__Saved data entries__
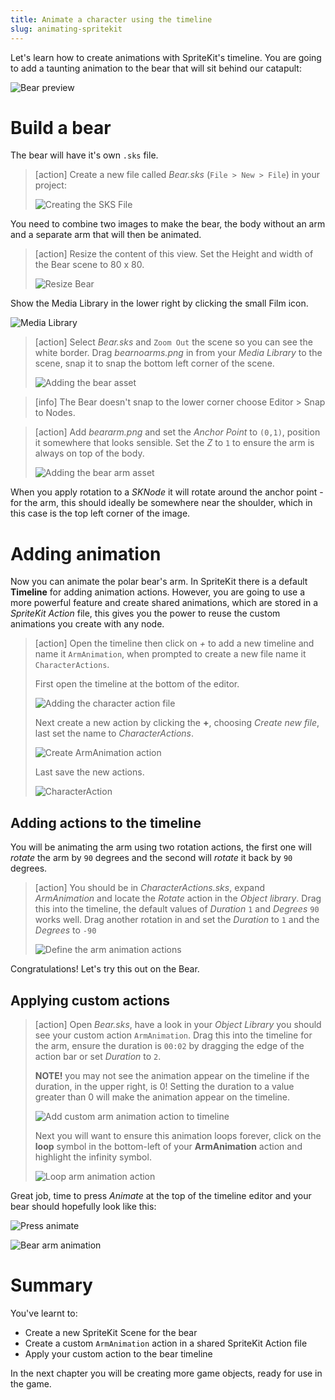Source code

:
 ```yaml
---
title: Animate a character using the timeline
slug: animating-spritekit
---
```


Let's learn how to create animations with SpriteKit's timeline. You are going to add a
taunting animation to the bear that will sit behind our catapult:

![Bear preview](../Tutorial-Images/bear_inaction_preview.png)

# Build a bear

The bear will have it's own `.sks` file.

> [action]
> Create a new file called *Bear.sks* (`File > New > File`) in your project:
>
> ![Creating the SKS File](../Tutorial-Images/p3-01-new-sks.png)

You need to combine two images to make the bear, the body without an arm and a separate
arm that will then be animated.

> [action]
> Resize the content of this view. Set the Height and width of the Bear scene to
> 80 x 80.
>
> ![Resize Bear](../Tutorial-Images/p3-02-resize-bear-scene.png)
>

Show the Media Library in the lower right by clicking the small Film icon.

![Media Library](../Tutorial-Images/p3-02-media-library.png)

> [action]
> Select *Bear.sks* and `Zoom Out` the scene so you can see the white border.
> Drag *bearnoarms.png* in from your *Media Library* to the scene, snap it to snap the
> bottom left corner of the scene.
>
> ![Adding the bear asset](../Tutorial-Images/p3-03-bear-no-arm.png)
>

<!--  -->

> [info]
> The Bear doesn't snap to the lower corner choose Editor > Snap to Nodes.

<!--  -->

> [action]
> Add *beararm.png* and set the *Anchor Point* to `(0,1)`, position it somewhere that looks sensible.
> Set the *Z* to `1` to ensure the arm is always on top of the body.
>
> ![Adding the bear arm asset](../Tutorial-Images/p3-04-bear-arm-settings.png)

When you apply rotation to a *SKNode* it will rotate around the anchor point - for the arm, this
should ideally be somewhere near the shoulder, which in this case is the top left corner
of the image.

# Adding animation

Now you can animate the polar bear's arm. In SpriteKit there is a default **Timeline** for adding animation actions.  However, you are going to use a more powerful feature and create shared animations, which are stored in a *SpriteKit Action* file, this gives you the power to reuse the custom animations you create with any node.

> [action]
> Open the timeline then click on *+* to add a new timeline and name it `ArmAnimation`,
> when prompted to create a new file name it `CharacterActions`.
>
> First open the timeline at the bottom of the editor.  
>
> ![Adding the character action file](../Tutorial-Images/p3-05-timeline.png)
>
> Next create a new action by clicking the **+**, choosing *Create new file*, last set the name to *CharacterActions*.
>
> ![Create ArmAnimation action](../Tutorial-Images/p3-06-create-action.png)
>
> Last save the new actions.
>
> ![CharacterAction](../Tutorial-Images/p3-07-character-actions.png)
>

## Adding actions to the timeline

You will be animating the arm using two rotation actions, the first one will *rotate* the
arm by `90` degrees and the second will *rotate* it back by `90` degrees.

> [action]
> You should be in *CharacterActions.sks*, expand *ArmAnimation* and locate the *Rotate*
> action in the *Object library*.
> Drag this into the timeline, the default values of *Duration* `1` and *Degrees* `90`
> works well.
> Drag another rotation in and set the *Duration* to `1` and the *Degrees* to `-90`
>
> ![Define the arm animation actions](../Tutorial-Images/p3-08-add-rotation.png)
>

Congratulations! Let's try this out on the Bear.

## Applying custom actions

> [action]
> Open *Bear.sks*, have a look in your *Object Library* you should see your custom action
> `ArmAnimation`.
> Drag this into the timeline for the arm, ensure the duration is `00:02` by dragging the
> edge of the action bar or set *Duration* to `2`.
>
> **NOTE!** you may not see the animation appear on the timeline if the duration, in
> the upper right, is 0! Setting the duration to a value greater than 0 will make the
> animation appear on the timeline.
>
> ![Add custom arm animation action to timeline](../Tutorial-Images/p3-09-add-rotation.png)
>
> Next you will want to ensure this animation loops forever, click on the **loop** symbol
> in the bottom-left of your **ArmAnimation** action and highlight the infinity symbol.
>
> ![Loop arm animation action](../Tutorial-Images/p3-10-loop-arm-animation.png)
>

Great job, time to press *Animate* at the top of the timeline editor and your bear should
hopefully look like this:

![Press animate](../Tutorial-Images/p3-11-bear-arm-animation-1.png)

![Bear arm animation](../Tutorial-Images/p3-11-bear-arm-animation.gif)

# Summary

You've learnt to:

- Create a new SpriteKit Scene for the bear
- Create a custom `ArmAnimation` action in a shared SpriteKit Action file
- Apply your custom action to the bear timeline

In the next chapter you will be creating more game objects, ready for use in the game.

__ASSIGNED TASK__
Only the lines from the start of the records through the line containing "should ideally be" should be repeated, word for word, with the pictures left out.

__SOLVED EXERCISE__
Source code

:
 ```yaml
---
title: Animate a character using the timeline
slug: animating-spritekit
---
```


Let's learn how to create animations with SpriteKit's timeline. You are going to add a
taunting animation to the bear that will sit behind our catapult:

![Bear preview](../Tutorial-Images/bear_inaction_preview.png)

# Build a bear

The bear will have it's own `.sks` file.

> [action]
> Create a new file called *Bear.sks* (`File > New > File`) in your project:
>
> ![Creating the SKS File](../Tutorial-Images/p3-01-new-sks.png)

You need to combine two images to make the bear, the body without an arm and a separate
arm that will then be animated.

> [action]
> Resize the content of this view. Set the Height and width of the Bear scene to
> 80 x 80.
>
> ![Resize Bear](../Tutorial-Images/p3-02-resize-bear-scene.png)
>

Show the Media Library in the lower right by clicking the small Film icon.

![Media Library](../Tutorial-Images/p3-02-media-library.png)

> [action]
> Select *Bear.sks* and `Zoom Out` the scene so you can see the white border.
> Drag *bearnoarms.png* in from your *Media Library* to the scene, snap it to snap the
> bottom left corner of the scene.
>
> ![Adding the bear asset](../Tutorial-Images/p3-03-bear-no-arm.png)
>

<!--  -->

> [info]
> The Bear doesn't snap to the lower corner choose Editor > Snap to Nodes.

<!--  -->

> [action]
> Add *beararm.png* and set the *Anchor Point* to `(0,1)`, position it somewhere that looks sensible.
> Set the *Z* to `1` to ensure the arm is always on top of the body.
>
> ![Adding the bear arm asset](../Tutorial-Images/p3-04-bear-arm-settings.png)

When you apply rotation to a *SKNode* it will rotate around the anchor point - for the arm, this
should ideally be somewhere near the shoulder, which in this case is the top left corner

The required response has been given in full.